For a while, that state was professedly secular, but since it had already killed or driven out most religious minorities, the monoethnic state became, under the AK party, avowedly mono-sectarian as well.

The current chant of the Wolves many, many supporters is “My heart is Turkish and my soul is Muslim!” You must be both: ethnically Turkish and orthodox, Sunni Muslim as well. No mercy for anyone who fails either test, which means that a lot of Kurds, a lot of Alevis, a lot of secular Leftists, end up dead or in prison.

The evolution of the Gray Wolves is a classic fascist Genesis story, and the behavior of its hundreds of thousands (perhaps millions) of supporters is classic fascist violence. Why don’t more people notice that?

I hate to speculate, because the range of possible answers all boils down to cowardice, conformity, and the odd Euro-centrism one finds in the strangest places. They don’t get noticed because they’re not European, maybe? Fascism of the 1930s was European, and that’s the only kind amateurs notice? Odd, because Turkey is European enough to be the cornerstone of NATO.

This would not be the first time that the interests of what you could call the NATO Deep State aligned all too perfectly with the more gullible pockets of the Left. In fact, it’s very closely related to the phenomenon of not noticing, or trying very hard not to notice, the sectarian ultra-violence of the Syrian “rebels.” But this time, since Turkey is a NATO ally, it’s the violence of the state and its fascist proxies that is ignored. I struggle to come up with any other reason that the Gray Wolves get so little attention.

All I know is that we have a massive, ultra-violent, highly effective, classically fascist movement killing minorities every single day, and there’s an odd silence about it.
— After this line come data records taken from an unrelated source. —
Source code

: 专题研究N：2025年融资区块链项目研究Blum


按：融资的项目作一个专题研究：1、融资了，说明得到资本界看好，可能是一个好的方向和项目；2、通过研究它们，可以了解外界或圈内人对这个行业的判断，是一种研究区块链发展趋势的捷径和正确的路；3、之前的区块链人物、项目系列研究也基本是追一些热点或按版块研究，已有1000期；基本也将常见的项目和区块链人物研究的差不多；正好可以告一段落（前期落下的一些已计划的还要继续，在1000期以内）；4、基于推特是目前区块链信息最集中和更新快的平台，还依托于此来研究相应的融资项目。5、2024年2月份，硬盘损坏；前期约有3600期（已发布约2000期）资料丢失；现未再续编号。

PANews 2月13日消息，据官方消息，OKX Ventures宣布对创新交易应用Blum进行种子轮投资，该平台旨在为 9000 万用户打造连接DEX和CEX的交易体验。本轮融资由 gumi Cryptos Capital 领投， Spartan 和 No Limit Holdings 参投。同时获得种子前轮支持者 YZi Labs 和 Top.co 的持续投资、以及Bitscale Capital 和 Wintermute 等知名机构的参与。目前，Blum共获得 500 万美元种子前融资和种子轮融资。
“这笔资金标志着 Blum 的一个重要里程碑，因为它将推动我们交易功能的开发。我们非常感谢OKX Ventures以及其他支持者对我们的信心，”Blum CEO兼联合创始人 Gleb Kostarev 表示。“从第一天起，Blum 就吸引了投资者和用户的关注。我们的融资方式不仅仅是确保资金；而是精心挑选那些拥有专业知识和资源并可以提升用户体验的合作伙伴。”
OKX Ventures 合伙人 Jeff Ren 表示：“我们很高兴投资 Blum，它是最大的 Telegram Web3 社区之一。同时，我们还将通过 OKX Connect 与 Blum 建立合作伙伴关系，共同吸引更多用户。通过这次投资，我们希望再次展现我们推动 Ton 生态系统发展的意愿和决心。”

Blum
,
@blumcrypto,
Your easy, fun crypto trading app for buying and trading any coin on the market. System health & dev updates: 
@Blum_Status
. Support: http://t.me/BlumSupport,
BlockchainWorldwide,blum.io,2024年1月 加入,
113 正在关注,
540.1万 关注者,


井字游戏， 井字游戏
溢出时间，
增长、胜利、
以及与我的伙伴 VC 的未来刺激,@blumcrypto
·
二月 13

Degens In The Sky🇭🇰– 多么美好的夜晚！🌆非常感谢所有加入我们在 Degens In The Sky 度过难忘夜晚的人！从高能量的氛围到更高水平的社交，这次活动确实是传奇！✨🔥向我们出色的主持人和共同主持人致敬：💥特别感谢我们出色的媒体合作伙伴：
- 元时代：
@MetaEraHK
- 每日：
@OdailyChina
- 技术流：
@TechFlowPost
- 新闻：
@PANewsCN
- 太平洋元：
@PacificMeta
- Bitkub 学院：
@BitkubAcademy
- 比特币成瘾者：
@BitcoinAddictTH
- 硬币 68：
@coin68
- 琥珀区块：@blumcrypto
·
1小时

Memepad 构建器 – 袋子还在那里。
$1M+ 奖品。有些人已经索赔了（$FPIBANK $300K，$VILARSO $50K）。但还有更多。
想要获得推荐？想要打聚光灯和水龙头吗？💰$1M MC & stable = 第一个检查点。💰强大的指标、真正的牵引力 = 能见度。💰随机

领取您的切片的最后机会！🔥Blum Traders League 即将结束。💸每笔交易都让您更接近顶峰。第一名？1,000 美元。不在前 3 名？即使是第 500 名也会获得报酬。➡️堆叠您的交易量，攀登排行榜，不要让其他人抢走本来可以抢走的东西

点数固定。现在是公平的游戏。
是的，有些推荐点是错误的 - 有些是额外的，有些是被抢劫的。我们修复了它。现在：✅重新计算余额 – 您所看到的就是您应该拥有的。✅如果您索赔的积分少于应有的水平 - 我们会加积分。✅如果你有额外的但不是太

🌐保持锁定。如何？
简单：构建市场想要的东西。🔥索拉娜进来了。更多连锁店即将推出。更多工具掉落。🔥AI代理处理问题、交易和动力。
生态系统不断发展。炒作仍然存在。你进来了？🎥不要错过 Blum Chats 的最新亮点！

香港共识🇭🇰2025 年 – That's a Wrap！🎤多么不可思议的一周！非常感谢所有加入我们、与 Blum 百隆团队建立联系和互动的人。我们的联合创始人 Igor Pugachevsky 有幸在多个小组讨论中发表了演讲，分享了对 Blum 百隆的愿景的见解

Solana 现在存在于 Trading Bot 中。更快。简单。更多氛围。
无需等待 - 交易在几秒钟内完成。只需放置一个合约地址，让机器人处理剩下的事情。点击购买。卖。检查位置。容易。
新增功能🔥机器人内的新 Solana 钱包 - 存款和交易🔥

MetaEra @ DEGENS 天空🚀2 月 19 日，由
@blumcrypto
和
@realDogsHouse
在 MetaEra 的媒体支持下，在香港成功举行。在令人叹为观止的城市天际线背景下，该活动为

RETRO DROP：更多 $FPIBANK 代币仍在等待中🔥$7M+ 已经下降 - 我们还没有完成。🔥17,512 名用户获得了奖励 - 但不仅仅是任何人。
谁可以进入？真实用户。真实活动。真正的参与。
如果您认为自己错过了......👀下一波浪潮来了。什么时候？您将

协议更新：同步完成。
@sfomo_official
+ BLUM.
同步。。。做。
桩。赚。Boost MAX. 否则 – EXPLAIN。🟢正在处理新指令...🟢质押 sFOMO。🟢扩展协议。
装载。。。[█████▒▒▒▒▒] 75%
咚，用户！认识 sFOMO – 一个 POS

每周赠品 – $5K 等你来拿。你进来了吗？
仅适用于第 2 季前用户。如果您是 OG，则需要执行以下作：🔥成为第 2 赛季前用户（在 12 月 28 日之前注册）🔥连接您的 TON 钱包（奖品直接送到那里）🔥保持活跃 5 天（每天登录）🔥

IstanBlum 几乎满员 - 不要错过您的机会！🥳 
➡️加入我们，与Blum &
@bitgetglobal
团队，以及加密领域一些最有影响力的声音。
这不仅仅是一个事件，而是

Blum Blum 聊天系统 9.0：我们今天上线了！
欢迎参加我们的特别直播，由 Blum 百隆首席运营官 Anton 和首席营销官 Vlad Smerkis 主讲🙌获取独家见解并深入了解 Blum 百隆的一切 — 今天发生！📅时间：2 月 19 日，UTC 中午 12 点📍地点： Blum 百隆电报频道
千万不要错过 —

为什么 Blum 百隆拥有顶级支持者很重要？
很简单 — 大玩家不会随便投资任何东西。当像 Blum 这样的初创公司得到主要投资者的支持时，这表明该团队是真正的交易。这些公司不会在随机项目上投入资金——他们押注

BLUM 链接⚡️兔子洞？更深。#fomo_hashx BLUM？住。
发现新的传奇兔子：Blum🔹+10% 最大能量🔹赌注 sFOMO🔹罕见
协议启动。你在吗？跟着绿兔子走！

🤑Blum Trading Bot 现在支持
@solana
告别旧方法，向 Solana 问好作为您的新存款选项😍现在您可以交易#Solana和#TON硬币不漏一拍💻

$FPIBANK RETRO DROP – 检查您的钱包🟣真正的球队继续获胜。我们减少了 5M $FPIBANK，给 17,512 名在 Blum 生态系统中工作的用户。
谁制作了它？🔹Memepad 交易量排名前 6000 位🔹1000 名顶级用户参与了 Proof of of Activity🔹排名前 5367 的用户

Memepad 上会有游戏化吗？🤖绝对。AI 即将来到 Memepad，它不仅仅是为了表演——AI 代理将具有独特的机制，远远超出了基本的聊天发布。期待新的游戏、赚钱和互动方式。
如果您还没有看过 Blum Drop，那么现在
I would love to ask one of the innumerable online fascist hunters why they hunt stray curs and slink silently past the cold stare of the Gray Wolves. Perhaps it’s not so much any of the excuses I suggested above; perhaps some hunters just prefer smaller, easy prey to the real thing.

Gary Brecher is the nom de guerre-nerd of John Dolan. Buy his book The War Nerd Iliad. Hear him read his comic memoir Pleasant Hell in audiobook format.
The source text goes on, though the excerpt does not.